The simplistic rate structures that have supported high
returns to stockholders may not last either. Under the old model, utilities
just divided costs by consumption, or demand, to get the basic rates, and then
added on the extras. But these rate structures don’t work when customers are
their own power sources. For example, customers with net-zero on-site
generation are essentially using the grid as storage, but only pay small fixed
administrative fees. Customers who invest in solar farms need time-of-use rates
to gain the full benefit when their solar output peaks at the same time as
their loads. Fluctuating renewable generation and the ability to manage demand
on a large scale create yet another set of economic variables to be figured
into the rates.
So the most important asset for the utility of the
future may be brains. Wires and the internet may provide the basic
infrastructure that allows integration, but the brains support continuous
improvement to all the systems so that the utility stays up with its customers.
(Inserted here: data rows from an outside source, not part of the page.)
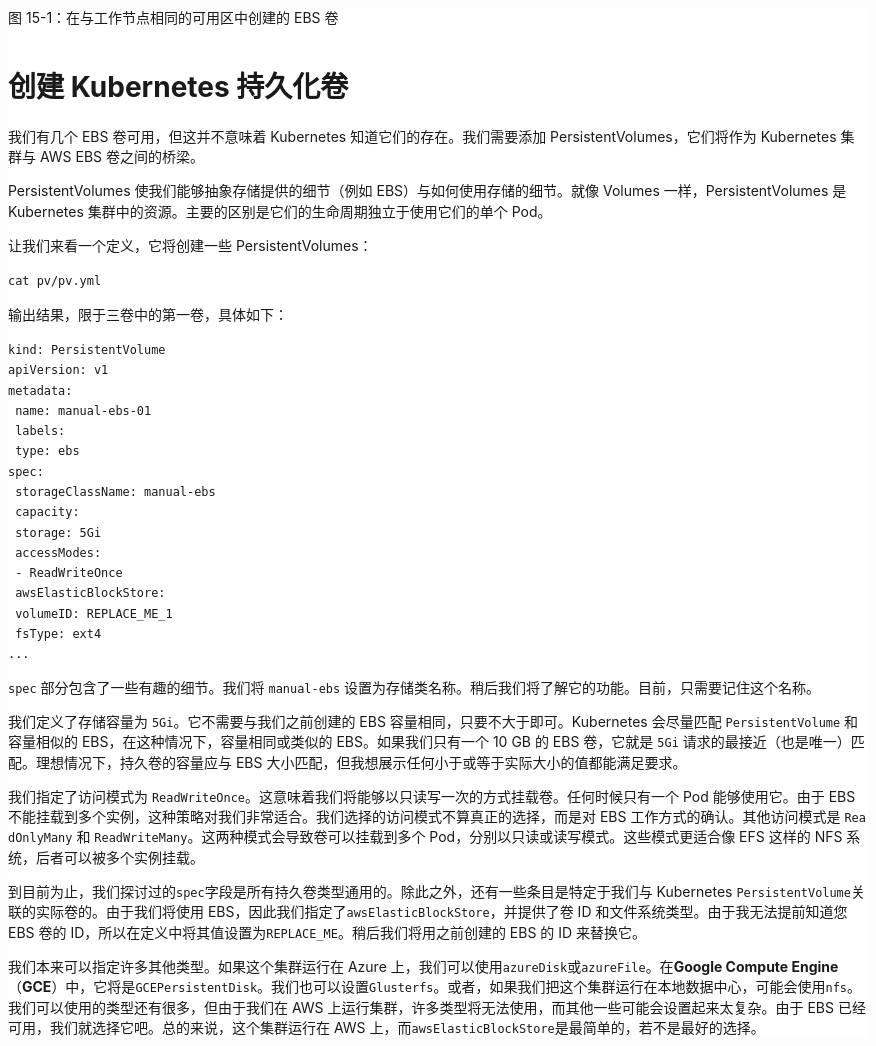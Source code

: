 图 15-1：在与工作节点相同的可用区中创建的 EBS 卷

# 创建 Kubernetes 持久化卷

我们有几个 EBS 卷可用，但这并不意味着 Kubernetes 知道它们的存在。我们需要添加 PersistentVolumes，它们将作为 Kubernetes 集群与 AWS EBS 卷之间的桥梁。

PersistentVolumes 使我们能够抽象存储提供的细节（例如 EBS）与如何使用存储的细节。就像 Volumes 一样，PersistentVolumes 是 Kubernetes 集群中的资源。主要的区别是它们的生命周期独立于使用它们的单个 Pod。

让我们来看一个定义，它将创建一些 PersistentVolumes：

```
cat pv/pv.yml  
```

输出结果，限于三卷中的第一卷，具体如下：

```
kind: PersistentVolume
apiVersion: v1
metadata:
 name: manual-ebs-01
 labels:
 type: ebs
spec:
 storageClassName: manual-ebs
 capacity:
 storage: 5Gi
 accessModes:
 - ReadWriteOnce
 awsElasticBlockStore:
 volumeID: REPLACE_ME_1
 fsType: ext4
...  
```

`spec` 部分包含了一些有趣的细节。我们将 `manual-ebs` 设置为存储类名称。稍后我们将了解它的功能。目前，只需要记住这个名称。

我们定义了存储容量为 `5Gi`。它不需要与我们之前创建的 EBS 容量相同，只要不大于即可。Kubernetes 会尽量匹配 `PersistentVolume` 和容量相似的 EBS，在这种情况下，容量相同或类似的 EBS。如果我们只有一个 10 GB 的 EBS 卷，它就是 `5Gi` 请求的最接近（也是唯一）匹配。理想情况下，持久卷的容量应与 EBS 大小匹配，但我想展示任何小于或等于实际大小的值都能满足要求。

我们指定了访问模式为 `ReadWriteOnce`。这意味着我们将能够以只读写一次的方式挂载卷。任何时候只有一个 Pod 能够使用它。由于 EBS 不能挂载到多个实例，这种策略对我们非常适合。我们选择的访问模式不算真正的选择，而是对 EBS 工作方式的确认。其他访问模式是 `ReadOnlyMany` 和 `ReadWriteMany`。这两种模式会导致卷可以挂载到多个 Pod，分别以只读或读写模式。这些模式更适合像 EFS 这样的 NFS 系统，后者可以被多个实例挂载。

到目前为止，我们探讨过的`spec`字段是所有持久卷类型通用的。除此之外，还有一些条目是特定于我们与 Kubernetes `PersistentVolume`关联的实际卷的。由于我们将使用 EBS，因此我们指定了`awsElasticBlockStore`，并提供了卷 ID 和文件系统类型。由于我无法提前知道您 EBS 卷的 ID，所以在定义中将其值设置为`REPLACE_ME`。稍后我们将用之前创建的 EBS 的 ID 来替换它。

我们本来可以指定许多其他类型。如果这个集群运行在 Azure 上，我们可以使用`azureDisk`或`azureFile`。在**Google Compute Engine**（**GCE**）中，它将是`GCEPersistentDisk`。我们也可以设置`Glusterfs`。或者，如果我们把这个集群运行在本地数据中心，可能会使用`nfs`。我们可以使用的类型还有很多，但由于我们在 AWS 上运行集群，许多类型将无法使用，而其他一些可能会设置起来太复杂。由于 EBS 已经可用，我们就选择它吧。总的来说，这个集群运行在 AWS 上，而`awsElasticBlockStore`是最简单的，若不是最好的选择。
The old-fashioned centralized utility model also has
financial problems. Traditional rate structures fail to accurately separate
fixed and variable costs. So when customers generate their own power,
utilities’ revenues fall faster than their costs. Utilities then need to raise
rates, increasing the incentive for investing in efficiency and local or
contract generation, ultimately creating a “death spiral” — rates increase,
demand decreases, rates rise further, etc. Also customers will refuse to pay
for old fossil fuel power plants that don’t work with wind and solar, creating
even more financial chaos. Once investors start paying attention to this
increased risk, they will want higher returns on bonds and equity in
compensation, further accelerating the death-spiral.
What is the likely outcome? The utility of the future will
be a service company, not a commodity provider. It will focus on coordinating
the needs and resources of individual customers, so they can gain maximum
advantage from their investments, and will structure rates accordingly. So, the
question is — are the current players nimble enough to stay in the game, or
will they end up being replaced?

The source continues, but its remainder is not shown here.